##### DATA FOR ANALYSIS #####
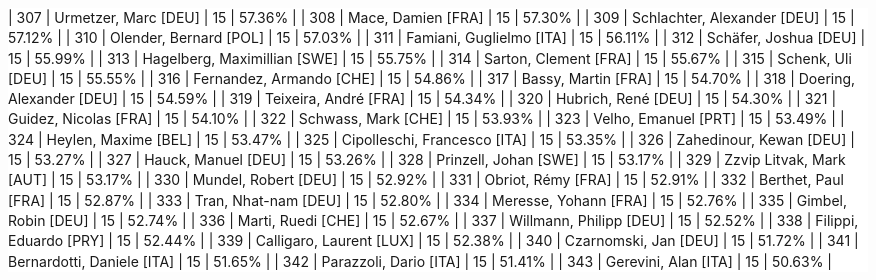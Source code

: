 | 307 | Urmetzer, Marc [DEU] | 15 | 57.36% |
| 308 | Mace, Damien [FRA] | 15 | 57.30% |
| 309 | Schlachter, Alexander [DEU] | 15 | 57.12% |
| 310 | Olender, Bernard [POL] | 15 | 57.03% |
| 311 | Famiani, Guglielmo [ITA] | 15 | 56.11% |
| 312 | Schäfer, Joshua [DEU] | 15 | 55.99% |
| 313 | Hagelberg, Maximillian [SWE] | 15 | 55.75% |
| 314 | Sarton, Clement [FRA] | 15 | 55.67% |
| 315 | Schenk, Uli [DEU] | 15 | 55.55% |
| 316 | Fernandez, Armando [CHE] | 15 | 54.86% |
| 317 | Bassy, Martin [FRA] | 15 | 54.70% |
| 318 | Doering, Alexander [DEU] | 15 | 54.59% |
| 319 | Teixeira, André [FRA] | 15 | 54.34% |
| 320 | Hubrich, René [DEU] | 15 | 54.30% |
| 321 | Guidez, Nicolas [FRA] | 15 | 54.10% |
| 322 | Schwass, Mark [CHE] | 15 | 53.93% |
| 323 | Velho, Emanuel [PRT] | 15 | 53.49% |
| 324 | Heylen, Maxime [BEL] | 15 | 53.47% |
| 325 | Cipolleschi, Francesco [ITA] | 15 | 53.35% |
| 326 | Zahedinour, Kewan [DEU] | 15 | 53.27% |
| 327 | Hauck, Manuel [DEU] | 15 | 53.26% |
| 328 | Prinzell, Johan [SWE] | 15 | 53.17% |
| 329 | Zzvip Litvak, Mark [AUT] | 15 | 53.17% |
| 330 | Mundel, Robert [DEU] | 15 | 52.92% |
| 331 | Obriot, Rémy [FRA] | 15 | 52.91% |
| 332 | Berthet, Paul [FRA] | 15 | 52.87% |
| 333 | Tran, Nhat-nam [DEU] | 15 | 52.80% |
| 334 | Meresse, Yohann [FRA] | 15 | 52.76% |
| 335 | Gimbel, Robin [DEU] | 15 | 52.74% |
| 336 | Marti, Ruedi [CHE] | 15 | 52.67% |
| 337 | Willmann, Philipp [DEU] | 15 | 52.52% |
| 338 | Filippi, Eduardo [PRY] | 15 | 52.44% |
| 339 | Calligaro, Laurent [LUX] | 15 | 52.38% |
| 340 | Czarnomski, Jan [DEU] | 15 | 51.72% |
| 341 | Bernardotti, Daniele [ITA] | 15 | 51.65% |
| 342 | Parazzoli, Dario [ITA] | 15 | 51.41% |
| 343 | Gerevini, Alan [ITA] | 15 | 50.63% |
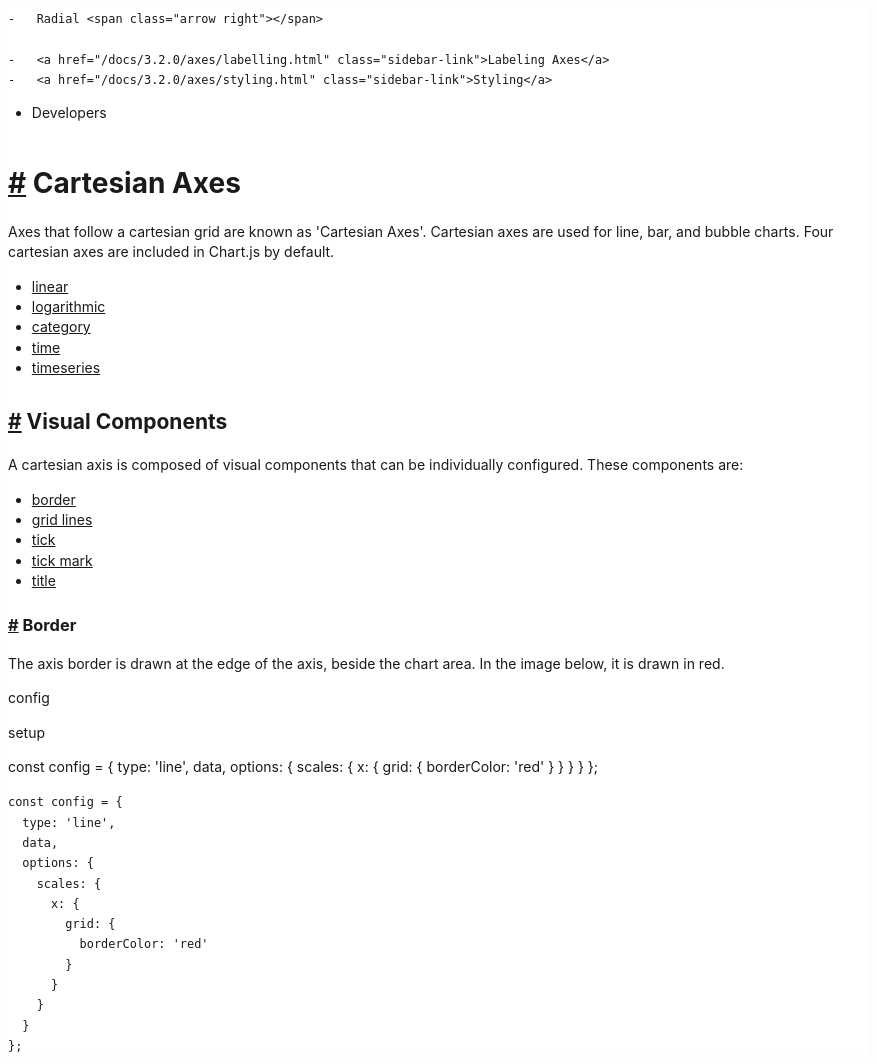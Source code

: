     -   Radial <span class="arrow right"></span>

    -   <a href="/docs/3.2.0/axes/labelling.html" class="sidebar-link">Labeling Axes</a>
    -   <a href="/docs/3.2.0/axes/styling.html" class="sidebar-link">Styling</a>

-   Developers <span class="arrow right"></span>

<a href="#cartesian-axes" class="header-anchor">#</a> Cartesian Axes
====================================================================

Axes that follow a cartesian grid are known as 'Cartesian Axes'. Cartesian axes are used for line, bar, and bubble charts. Four cartesian axes are included in Chart.js by default.

-   [linear](/docs/3.2.0/axes/cartesian/linear.html)
-   [logarithmic](/docs/3.2.0/axes/cartesian/logarithmic.html)
-   [category](/docs/3.2.0/axes/cartesian/category.html)
-   [time](/docs/3.2.0/axes/cartesian/time.html)
-   [timeseries](/docs/3.2.0/axes/cartesian/timeseries.html)

<a href="#visual-components" class="header-anchor">#</a> Visual Components
--------------------------------------------------------------------------

A cartesian axis is composed of visual components that can be individually configured. These components are:

-   [border](#border)
-   [grid lines](#grid-lines)
-   [tick](#ticks-and-tick-marks)
-   [tick mark](#ticks-and-tick-marks)
-   [title](#title)

### <a href="#border" class="header-anchor">#</a> Border

The axis border is drawn at the edge of the axis, beside the chart area. In the image below, it is drawn in red.

config

setup

<a href="https://github.com/chartjs/Chart.js/blob/master/docs/axes/cartesian/index.md" class="code-editor-tool fab fa-github fa-lg" title="View on GitHub"></a>

const config = { type: 'line', data, options: { scales: { x: { grid: { borderColor: 'red' } } } } };

    const config = {
      type: 'line',
      data,
      options: {
        scales: {
          x: {
            grid: {
              borderColor: 'red'
            }
          }
        }
      }
    };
#####
WORK TO COMPLETE: Each line above is to be transcribed exactly, though its pictures are not.

SOLUTION FOR THIS PROBLEM:
Source code

: | 307 | Urmetzer, Marc [DEU] | 15 | 57.36% |
| 308 | Mace, Damien [FRA] | 15 | 57.30% |
| 309 | Schlachter, Alexander [DEU] | 15 | 57.12% |
| 310 | Olender, Bernard [POL] | 15 | 57.03% |
| 311 | Famiani, Guglielmo [ITA] | 15 | 56.11% |
| 312 | Schäfer, Joshua [DEU] | 15 | 55.99% |
| 313 | Hagelberg, Maximillian [SWE] | 15 | 55.75% |
| 314 | Sarton, Clement [FRA] | 15 | 55.67% |
| 315 | Schenk, Uli [DEU] | 15 | 55.55% |
| 316 | Fernandez, Armando [CHE] | 15 | 54.86% |
| 317 | Bassy, Martin [FRA] | 15 | 54.70% |
| 318 | Doering, Alexander [DEU] | 15 | 54.59% |
| 319 | Teixeira, André [FRA] | 15 | 54.34% |
| 320 | Hubrich, René [DEU] | 15 | 54.30% |
| 321 | Guidez, Nicolas [FRA] | 15 | 54.10% |
| 322 | Schwass, Mark [CHE] | 15 | 53.93% |
| 323 | Velho, Emanuel [PRT] | 15 | 53.49% |
| 324 | Heylen, Maxime [BEL] | 15 | 53.47% |
| 325 | Cipolleschi, Francesco [ITA] | 15 | 53.35% |
| 326 | Zahedinour, Kewan [DEU] | 15 | 53.27% |
| 327 | Hauck, Manuel [DEU] | 15 | 53.26% |
| 328 | Prinzell, Johan [SWE] | 15 | 53.17% |
| 329 | Zzvip Litvak, Mark [AUT] | 15 | 53.17% |
| 330 | Mundel, Robert [DEU] | 15 | 52.92% |
| 331 | Obriot, Rémy [FRA] | 15 | 52.91% |
| 332 | Berthet, Paul [FRA] | 15 | 52.87% |
| 333 | Tran, Nhat-nam [DEU] | 15 | 52.80% |
| 334 | Meresse, Yohann [FRA] | 15 | 52.76% |
| 335 | Gimbel, Robin [DEU] | 15 | 52.74% |
| 336 | Marti, Ruedi [CHE] | 15 | 52.67% |
| 337 | Willmann, Philipp [DEU] | 15 | 52.52% |
| 338 | Filippi, Eduardo [PRY] | 15 | 52.44% |
| 339 | Calligaro, Laurent [LUX] | 15 | 52.38% |
| 340 | Czarnomski, Jan [DEU] | 15 | 51.72% |
| 341 | Bernardotti, Daniele [ITA] | 15 | 51.65% |
| 342 | Parazzoli, Dario [ITA] | 15 | 51.41% |
| 343 | Gerevini, Alan [ITA] | 15 | 50.63% |
Source code

:     -   Radial <span class="arrow right"></span>

    -   <a href="/docs/3.2.0/axes/labelling.html" class="sidebar-link">Labeling Axes</a>
    -   <a href="/docs/3.2.0/axes/styling.html" class="sidebar-link">Styling</a>

-   Developers <span class="arrow right"></span>

<a href="#cartesian-axes" class="header-anchor">#</a> Cartesian Axes
====================================================================

Axes that follow a cartesian grid are known as 'Cartesian Axes'. Cartesian axes are used for line, bar, and bubble charts. Four cartesian axes are included in Chart.js by default.

-   [linear](/docs/3.2.0/axes/cartesian/linear.html)
-   [logarithmic](/docs/3.2.0/axes/cartesian/logarithmic.html)
-   [category](/docs/3.2.0/axes/cartesian/category.html)
-   [time](/docs/3.2.0/axes/cartesian/time.html)
-   [timeseries](/docs/3.2.0/axes/cartesian/timeseries.html)

<a href="#visual-components" class="header-anchor">#</a> Visual Components
--------------------------------------------------------------------------

A cartesian axis is composed of visual components that can be individually configured. These components are:

-   [border](#border)
-   [grid lines](#grid-lines)
-   [tick](#ticks-and-tick-marks)
-   [tick mark](#ticks-and-tick-marks)
-   [title](#title)

### <a href="#border" class="header-anchor">#</a> Border

The axis border is drawn at the edge of the axis, beside the chart area. In the image below, it is drawn in red.

config

setup

<a href="https://github.com/chartjs/Chart.js/blob/master/docs/axes/cartesian/index.md" class="code-editor-tool fab fa-github fa-lg" title="View on GitHub"></a>

const config = { type: 'line', data, options: { scales: { x: { grid: { borderColor: 'red' } } } } };

    const config = {
      type: 'line',
      data,
      options: {
        scales: {
          x: {
            grid: {
              borderColor: 'red'
            }
          }
        }
      }
    };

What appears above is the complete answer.